В зале взволнованно зашушукались. Впрочем, далеко не все — близнецы Уизли, например, сидели с видом «трусьте-трусьте, нам больше достанется». Они, определённо, что-то придумали, чтобы пропихнуть себя в участники.

— А теперь о приятном, — продолжил Дамблдор. — Победитель получит неувядаемую славу и войдёт в историю Тремудрого турнира. Помимо славы ему полагается также тысяча галеонов и наградной кубок победителя — это сам Кубок Огня, который является переходящим призом и хранится в школе-победительнице. Кроме того, чтобы поощрить возобновление традиций наших школ, Министерство учредило для нынешнего турнира дополнительный приз, который перейдёт в собственность победителя. Как известно, в сентябре нашлась чаша Хельги Хаффлпафф, много лет назад украденная у законных владельцев. Поскольку наследников этого уникального артефакта не обнаружилось, Министерство приняло решение вручить его победителю Тремудрого турнира.

Далее Дамблдор добавил, что чемпионы школ освобождаются от годовых экзаменов. Ученики одобрительно загудели, преподаватели заулыбались. Снейп почему-то проглотил это молча, хотя ему самое время было выступить со своим «слава — это еще не всё». Я слушал директора вполуха и не обратил внимания, какие экзаменационные отметки поставят чемпионам, «превосходно», «выше ожидаемого» или «приемлемо», потому что у меня возникла неожиданная проблема.

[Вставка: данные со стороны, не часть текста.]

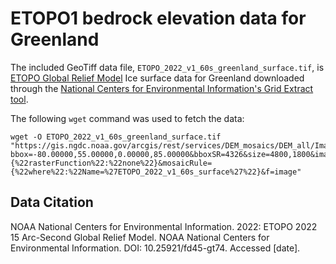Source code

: # ETOPO1 bedrock elevation data for Greenland

The included GeoTiff data file, `ETOPO_2022_v1_60s_greenland_surface.tif`, is
[ETOPO Global Relief
Model](https://www.ncei.noaa.gov/products/etopo-global-relief-model) Ice surface
data for Greenland downloaded through the [National Centers for Environmental
Information's Grid Extract tool](https://www.ncei.noaa.gov/maps/grid-extract/).

The following `wget` command was used to fetch the data:

```
wget -O ETOPO_2022_v1_60s_greenland_surface.tif "https://gis.ngdc.noaa.gov/arcgis/rest/services/DEM_mosaics/DEM_all/ImageServer/exportImage?bbox=-80.00000,55.00000,0.00000,85.00000&bboxSR=4326&size=4800,1800&imageSR=4326&format=tiff&pixelType=F32&interpolation=+RSP_NearestNeighbor&compression=LZ77&renderingRule={%22rasterFunction%22:%22none%22}&mosaicRule={%22where%22:%22Name=%27ETOPO_2022_v1_60s_surface%27%22}&f=image"
```

## Data Citation

NOAA National Centers for Environmental Information. 2022: ETOPO 2022 15
Arc-Second Global Relief Model. NOAA National Centers for Environmental
Information. DOI: 10.25921/fd45-gt74. Accessed [date].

В моё ясное и точное мышление просочился диссонанс. Тогда как разум вычислял, почему и зачем чашу Хаффлпафф назначили в призы, некое новое ощущение давило на него, упирая на то, что чаша нет-нет-нет, ни в коем случае не должна уйти в чужие руки. Противное, заячье чувство опасения и обеспокоенности — оно нашёптывало, что артефакт может исчезнуть из страны и оказаться недосягаемым, оно вынуждало меня суетиться, хотя и не спешило объяснить, почему я должен это делать. Не привыкши к переживанию подобных ощущений, я не сумел полностью отмахнуться от него, и даже засунутое в самый дальний уголок сознания, оно продолжало скулить оттуда и жаловаться.

Что это со мной происходит?

— Сюзерен? — вдруг окликнул меня сидевший рядом Тед. — Что случилось?

— А что-то случилось? — насторожился я.

— Я чувствую через ауру, что ты тревожишься. Никогда не замечал этого прежде.

Да, ведь у нас с ним общая аура, как у близнецов. Значит, это и есть чувство тревоги — не основанное на расчёте предвидение опасности, а безотчётное томление эмоционального существа, понуждающее его к действию, даже если оно не знает, что именно следует делать.

— Не бери в голову, я с этим разберусь.

Тед успокоился, он поверил мне. Я сам себе не верил — я не знал, как разбираться с этим. Заячье чувство скулило и хныкало, оно настаивало на получении чаши, мешая разуму просчитывать, чего хотели добиться этим шагом Дамблдор и Министерство.

А может, и не нужно ничего просчитывать?

Это ловушка? Возможно. Чаша нужна мне? Да.